Each office is working through the currently scheduled programs as to which will be cancelled, postponed, or taught remotely. There are already online options available for certification such as pesticide, chemigation, and dicamba. Please contact your local Extension Office with any questions regarding meetings or options to obtain certification. As of now, clientele are still welcome to come to the Extension office with your questions and we can still make field, lawn, garden visits. With the move to online information, there may be students and farmers who aren’t able to access classes at home due to low internet connectivity. There may be an opportunity to utilize a computer at your local Extension Office depending on room and computers available. Those details are in progress.
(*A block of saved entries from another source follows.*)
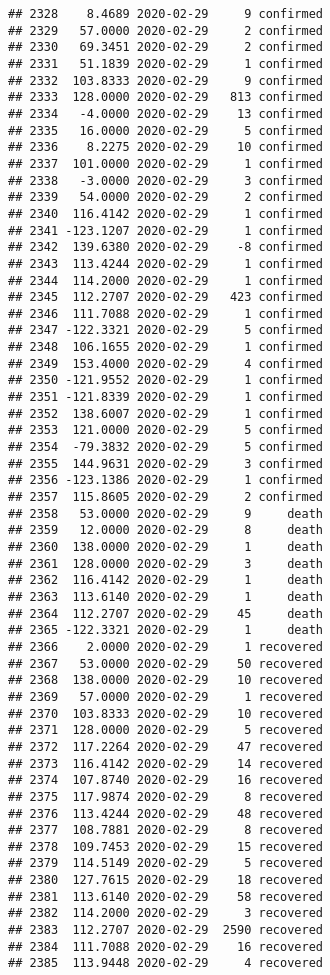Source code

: \documentclass[
]{article}
\begin{document}
\begin{verbatim}
## 2328    8.4689 2020-02-29     9 confirmed
## 2329   57.0000 2020-02-29     2 confirmed
## 2330   69.3451 2020-02-29     2 confirmed
## 2331   51.1839 2020-02-29     1 confirmed
## 2332  103.8333 2020-02-29     9 confirmed
## 2333  128.0000 2020-02-29   813 confirmed
## 2334   -4.0000 2020-02-29    13 confirmed
## 2335   16.0000 2020-02-29     5 confirmed
## 2336    8.2275 2020-02-29    10 confirmed
## 2337  101.0000 2020-02-29     1 confirmed
## 2338   -3.0000 2020-02-29     3 confirmed
## 2339   54.0000 2020-02-29     2 confirmed
## 2340  116.4142 2020-02-29     1 confirmed
## 2341 -123.1207 2020-02-29     1 confirmed
## 2342  139.6380 2020-02-29    -8 confirmed
## 2343  113.4244 2020-02-29     1 confirmed
## 2344  114.2000 2020-02-29     1 confirmed
## 2345  112.2707 2020-02-29   423 confirmed
## 2346  111.7088 2020-02-29     1 confirmed
## 2347 -122.3321 2020-02-29     5 confirmed
## 2348  106.1655 2020-02-29     1 confirmed
## 2349  153.4000 2020-02-29     4 confirmed
## 2350 -121.9552 2020-02-29     1 confirmed
## 2351 -121.8339 2020-02-29     1 confirmed
## 2352  138.6007 2020-02-29     1 confirmed
## 2353  121.0000 2020-02-29     5 confirmed
## 2354  -79.3832 2020-02-29     5 confirmed
## 2355  144.9631 2020-02-29     3 confirmed
## 2356 -123.1386 2020-02-29     1 confirmed
## 2357  115.8605 2020-02-29     2 confirmed
## 2358   53.0000 2020-02-29     9     death
## 2359   12.0000 2020-02-29     8     death
## 2360  138.0000 2020-02-29     1     death
## 2361  128.0000 2020-02-29     3     death
## 2362  116.4142 2020-02-29     1     death
## 2363  113.6140 2020-02-29     1     death
## 2364  112.2707 2020-02-29    45     death
## 2365 -122.3321 2020-02-29     1     death
## 2366    2.0000 2020-02-29     1 recovered
## 2367   53.0000 2020-02-29    50 recovered
## 2368  138.0000 2020-02-29    10 recovered
## 2369   57.0000 2020-02-29     1 recovered
## 2370  103.8333 2020-02-29    10 recovered
## 2371  128.0000 2020-02-29     5 recovered
## 2372  117.2264 2020-02-29    47 recovered
## 2373  116.4142 2020-02-29    14 recovered
## 2374  107.8740 2020-02-29    16 recovered
## 2375  117.9874 2020-02-29     8 recovered
## 2376  113.4244 2020-02-29    48 recovered
## 2377  108.7881 2020-02-29     8 recovered
## 2378  109.7453 2020-02-29    15 recovered
## 2379  114.5149 2020-02-29     5 recovered
## 2380  127.7615 2020-02-29    18 recovered
## 2381  113.6140 2020-02-29    58 recovered
## 2382  114.2000 2020-02-29     3 recovered
## 2383  112.2707 2020-02-29  2590 recovered
## 2384  111.7088 2020-02-29    16 recovered
## 2385  113.9448 2020-02-29     4 recovered

\end{verbatim}
\end{document}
Ultimately, this is a difficulty we’re all facing together in life. Please take care of yourselves and your families during this time!
CropWatch: This week’s CropWatch at cropwatch.unl.edu has several articles regarding financial shocks and stress, the stages of recovery after a disaster, and emotional well-being after a disaster. Helpful as we get closer to planting and gardening season, soil temperature information is also available at: https://cropwatch.unl.edu/soiltemperature.
This week is the anniversary of the 2019 Bomb Cyclone. Perhaps you’ve thought of that, perhaps you haven’t. I think this event for Nebraskans will forever be etched in our minds. Some may be reflecting on last year’s calving season being exceptionally difficult in February. Some lost additional animals to the blizzard/flooding in March. Some experienced flooding in our homes, fields, property. Some of us housed family/friends. Many of us found different routes with closed roads. Many of us helped others in the aftermath and/or donated money/supplies. Recovery is a process; a year later, recovery is still in process for many in our State.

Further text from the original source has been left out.